Trying to make "like" buttons for each of my MySQL rows that are displayed on my HTML page

Question

MySQL, PHP, HTML

So, I'm trying to make "like" buttons for each of my MySQL rows that are displayed on my html page from my table. I have the like button created, and it increases the value, but it increases the value of ALL rows, and I need it to only increase the value of the row that it sits next to on my html page. (I know my code is messy, haven't used php much)

"like.php" page below -

<?php

include "db_connect.php";

$sql = "UPDATE ideas_table SET Idea_Value = Idea_Value + 1";
$result = $mysqli->query($sql) or die('ERROR');

?>

and below is a keyword search page that displays the data, and the like values (all of which increase when the "like" button is pressed)

<?php

include "db_connect.php";
$keywordfromform = $_GET["keyword"];

//search database
echo "<h2>Showing ideas with '$keywordfromform'</h2>";

$sql = "SELECT Idea_ID, Idea, Idea_Value, Idea_Time FROM ideas_table WHERE         
Idea LIKE '%". $keywordfromform ."%'";
$result = $mysqli->query($sql);

if ($result->num_rows > 0) {
// output data of each row
while($row = $result->fetch_assoc()) {
    echo
    // like button below
    "<form action='like.php'>
            <button type='submit'>Like</button>
    </form>".
    $row["Idea_Value"].
    " - Idea: ".
    $row["Idea"].
    "<br>";
}
} else {
    echo "0 results";
}

?>

Once again, I just need the like button (that sits next to the displayed row) to affect ONLY that row.
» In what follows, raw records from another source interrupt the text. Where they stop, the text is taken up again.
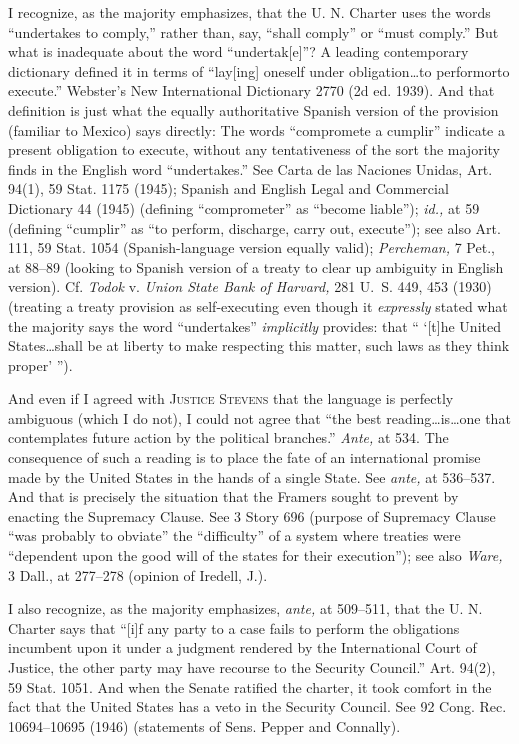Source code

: {  I recognize, as the majority emphasizes, that the U. N. Charter
uses the words ``undertakes to comply,'' rather than, say, ``shall
comply'' or ``must comply.'' But what is inadequate about the word
``undertak[e]''? A leading contemporary dictionary defined it in
terms of ``lay[ing] oneself under obligation\dots to performorto
execute.'' Webster's New International Dictionary 2770 (2d ed.
1939). And that definition is just what the equally authoritative
Spanish version of the provision (familiar to Mexico) says directly:
The words ``compromete a cumplir'' indicate a present obligation
to execute, without any tentativeness of the sort the majority finds
in the English word ``undertakes.'' See Carta de las Naciones
Unidas, Art. 94(1), 59 Stat. 1175 (1945); Spanish and English Legal and
Commercial Dictionary 44 (1945) (defining ``comprometer'' as ``become
liable''); \emph{id.,} at 59 (defining ``cumplir'' as ``to perform,
discharge, carry out, execute''); see also Art. 111, 59 Stat. 1054
(Spanish-language version equally valid); \emph{Percheman,} 7 Pet., at
88--89 (looking to Spanish version of a treaty to clear up ambiguity in
English version). Cf. \emph{Todok} v. \emph{Union State Bank of Harvard,} 281
U.~S. 449, 453 (1930) (treating a treaty provision as self-executing
even though it \emph{expressly} stated what the majority says the \newpage 
word ``undertakes'' \emph{implicitly} provides: that `` ‘[t]he United
States\dots shall be at liberty to make respecting this matter, such
laws as they think proper' '').

  And even if I agreed with \textsc{Justice Stevens} that the language is
perfectly ambiguous (which I do not), I could not agree that ``the
best reading\dots is\dots one that contemplates future action by
the political branches.'' \emph{Ante,} at 534. The consequence of
such a reading is to place the fate of an international promise made by
the United States in the hands of a single State. See \emph{ante,} at
536--537. And that is precisely the situation that the Framers sought
to prevent by enacting the Supremacy Clause. See 3 Story 696 (purpose
of Supremacy Clause ``was probably to obviate'' the ``difficulty''
of a system where treaties were ``dependent upon the good will of the
states for their execution''); see also \emph{Ware,} 3 Dall., at 277--278
(opinion of Iredell, J.).

  I also recognize, as the majority emphasizes, \emph{ante,} at
509--511, that the U. N. Charter says that ``[i]f any party to a
case fails to perform the obligations incumbent upon it under a judgment
rendered by the International Court of Justice, the other party may have
recourse to the Security Council.'' Art. 94(2), 59 Stat. 1051. And
when the Senate ratified the charter, it took comfort in the fact that
the United States has a veto in the Security Council. See 92 Cong.
Rec. 10694--10695 (1946) (statements of Sens. Pepper and Connally).

}
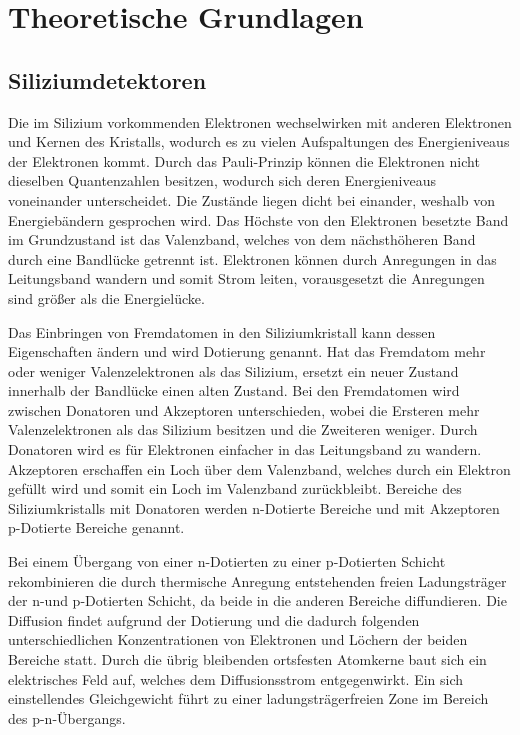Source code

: \chapter{Theoretische Grundlagen}


\section{Siliziumdetektoren}

Die im Silizium vorkommenden Elektronen wechselwirken mit anderen Elektronen und
Kernen des Kristalls, wodurch es zu vielen Aufspaltungen des Energieniveaus der Elektronen kommt. Durch das Pauli-Prinzip können
die Elektronen nicht dieselben Quantenzahlen besitzen, wodurch sich deren Energieniveaus voneinander unterscheidet.
Die Zustände liegen dicht bei einander, weshalb von Energiebändern gesprochen wird.
Das Höchste von den Elektronen besetzte Band im Grundzustand ist das Valenzband, welches von dem
nächsthöheren Band durch eine Bandlücke getrennt ist. Elektronen können
durch Anregungen in das Leitungsband wandern und somit Strom leiten, vorausgesetzt
die Anregungen sind größer als die Energielücke.

Das Einbringen von Fremdatomen in den Siliziumkristall kann dessen Eigenschaften ändern
und wird Dotierung genannt.
Hat das Fremdatom mehr oder weniger Valenzelektronen als das Silizium, ersetzt ein neuer Zustand innerhalb der Bandlücke
einen alten Zustand.
Bei den Fremdatomen wird zwischen Donatoren und Akzeptoren unterschieden, wobei die
Ersteren mehr Valenzelektronen als das Silizium besitzen und die Zweiteren weniger.
Durch Donatoren wird es für Elektronen einfacher in das Leitungsband zu wandern. Akzeptoren
erschaffen ein Loch über dem Valenzband, welches durch ein Elektron gefüllt wird und somit ein
Loch im Valenzband zurückbleibt.
Bereiche des Siliziumkristalls mit Donatoren werden n-Dotierte Bereiche
und mit Akzeptoren p-Dotierte Bereiche genannt.

Bei einem Übergang von einer n-Dotierten zu einer p-Dotierten Schicht rekombinieren die durch
thermische Anregung entstehenden freien Ladungsträger
der n-und p-Dotierten Schicht, da beide
in die anderen Bereiche diffundieren. Die Diffusion findet aufgrund der Dotierung und die dadurch folgenden unterschiedlichen
Konzentrationen von Elektronen und Löchern der beiden Bereiche statt.
Durch die übrig bleibenden ortsfesten Atomkerne
baut sich ein elektrisches Feld auf, welches dem Diffusionsstrom entgegenwirkt.
Ein sich einstellendes Gleichgewicht führt zu einer ladungsträgerfreien Zone
im Bereich des p-n-Übergangs.

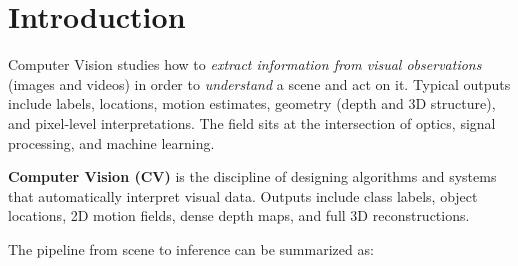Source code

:\documentclass[11pt, oneside]{book}
\begin{document}
\setcounter{tocdepth}{2}

\begingroup
  \let\cleardoublepage\relax
  \let\clearpage\relax
  \tableofcontents
\endgroup

\mainmatter


\chapter{Introduction}

Computer Vision studies how to \emph{extract information from visual observations}
(images and videos) in order to \emph{understand} a scene and act on it.
Typical outputs include labels, locations, motion estimates, geometry (depth and 3D structure),
and pixel-level interpretations.
The field sits at the intersection of optics, signal processing, and machine learning.

\begin{defbox}[title={Computer Vision}]
\textbf{Computer Vision (CV)} is the discipline of designing algorithms and systems that
automatically interpret visual data. Outputs include class labels, object locations, 2D motion fields,
dense depth maps, and full 3D reconstructions.
\end{defbox}

The pipeline from scene to inference can be summarized as:

\begin{center}
\end{center}
\end{document}
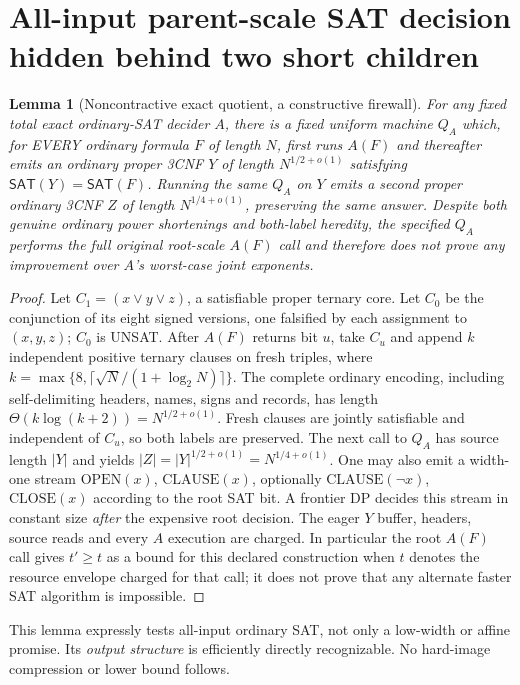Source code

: \documentclass[11pt]{article}
\newtheorem{lemma}[theorem]{Lemma}
\newcommand{\SAT}{\mathsf{SAT}}
\begin{document}
\section{All-input parent-scale SAT decision hidden behind two short children}
\begin{lemma}[Noncontractive exact quotient, a constructive firewall]
For any fixed total exact ordinary-SAT decider $A$, there is a
fixed uniform machine $Q_A$ which, for EVERY ordinary formula $F$
of length $N$, first runs $A(F)$ and thereafter emits an ordinary
proper 3CNF $Y$ of length $N^{1/2+o(1)}$ satisfying
$\SAT(Y)=\SAT(F)$. Running the same $Q_A$ on $Y$
emits a second proper ordinary 3CNF $Z$ of length
$N^{1/4+o(1)}$, preserving the same answer.
Despite both genuine ordinary power shortenings and both-label
heredity, the specified $Q_A$ \emph{performs the full original
root-scale $A(F)$ call} and therefore does not prove any improvement
over $A$'s worst-case joint exponents.
\end{lemma}
\begin{proof}
Let $C_1=(x\lor y\lor z)$, a satisfiable proper ternary core.
Let $C_0$ be the conjunction of its eight signed versions, one
falsified by each assignment to $(x,y,z)$; $C_0$ is UNSAT.
After $A(F)$ returns bit $u$, take $C_u$ and append $k$
independent positive ternary clauses on fresh triples, where
$k=\max\{8,\lceil\sqrt{N}/(1+\log_2N)\rceil\}$.
The complete ordinary encoding, including self-delimiting
headers, names, signs and records, has length
$\Theta(k\log(k+2))=N^{1/2+o(1)}$.
Fresh clauses are jointly satisfiable and independent
of $C_u$, so both labels are preserved. The next call to
$Q_A$ has source length $|Y|$ and yields
$|Z|=|Y|^{1/2+o(1)}=N^{1/4+o(1)}$.
One may also emit a width-one stream
$\mathrm{OPEN}(x)$, $\mathrm{CLAUSE}(x)$,
optionally $\mathrm{CLAUSE}(\neg x)$, $\mathrm{CLOSE}(x)$
according to the root SAT bit. A frontier DP decides this
stream in constant size \emph{after} the expensive root
decision. The eager $Y$ buffer, headers, source reads and
every $A$ execution are charged. In particular the
root $A(F)$ call gives $t'\ge t$ as a bound for this
declared construction when $t$ denotes the resource
envelope charged for that call; it does not prove that
any alternate faster SAT algorithm is impossible.
\end{proof}
This lemma expressly tests all-input ordinary SAT, not
only a low-width or affine promise. Its \emph{output structure}
is efficiently directly recognizable. No hard-image
compression or lower bound follows.
\end{document}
Thank you for your help!!!

Answer 1

Try this like.php

<?php
include "db_connect.php";

$Idea_Value = $_POST['idea_value']+1;
$Idea_ID = $_POST['Idea_ID'];
$sql = "UPDATE ideas_table SET Idea_Value = $Idea_Value WHERE Idea_ID = '$Idea_ID'";
$result = $mysqli->query($sql) or die('ERROR');
?>

Other Page

<?php

include "db_connect.php";
$keywordfromform = $_GET["keyword"];

//search database
echo "<h2>Showing ideas with '$keywordfromform'</h2>";

$sql = "SELECT Idea_ID, Idea, Idea_Value, Idea_Time FROM ideas_table WHERE         
Idea LIKE '%". $keywordfromform ."%'";
$result = $mysqli->query($sql);

if ($result->num_rows > 0) {
// output data of each row
while($row = $result->fetch_assoc()) {
    echo
    "<form action='like.php'>
            <input type='hidden' name='".$row["Idea_ID"]."' value='".$row["Idea_Value"]."'/>
            <button type='submit'>Like</button>
    </form>".
    $row["Idea_Value"].
    " - Idea: ".
    $row["Idea"].
    "<br>";
}
} else {
    echo "0 results";
}

?>

Answer 2

you need to send Idea_ID in hidden while you submitting Form, put this line before Submit Button.

   <iinput type='hidden' name='Idea_ID' value='".$row["Idea_ID"]."'>

Like update query should like this in Like.php.

include "db_connect.php";

$idea_id=$_REQUEST['Idea_ID'];

$sql = "UPDATE ideas_table SET Idea_Value = Idea_Value + 1 where Idea_ID = ".$Idea_ID;

$result = $mysqli->query($sql) or die('ERROR');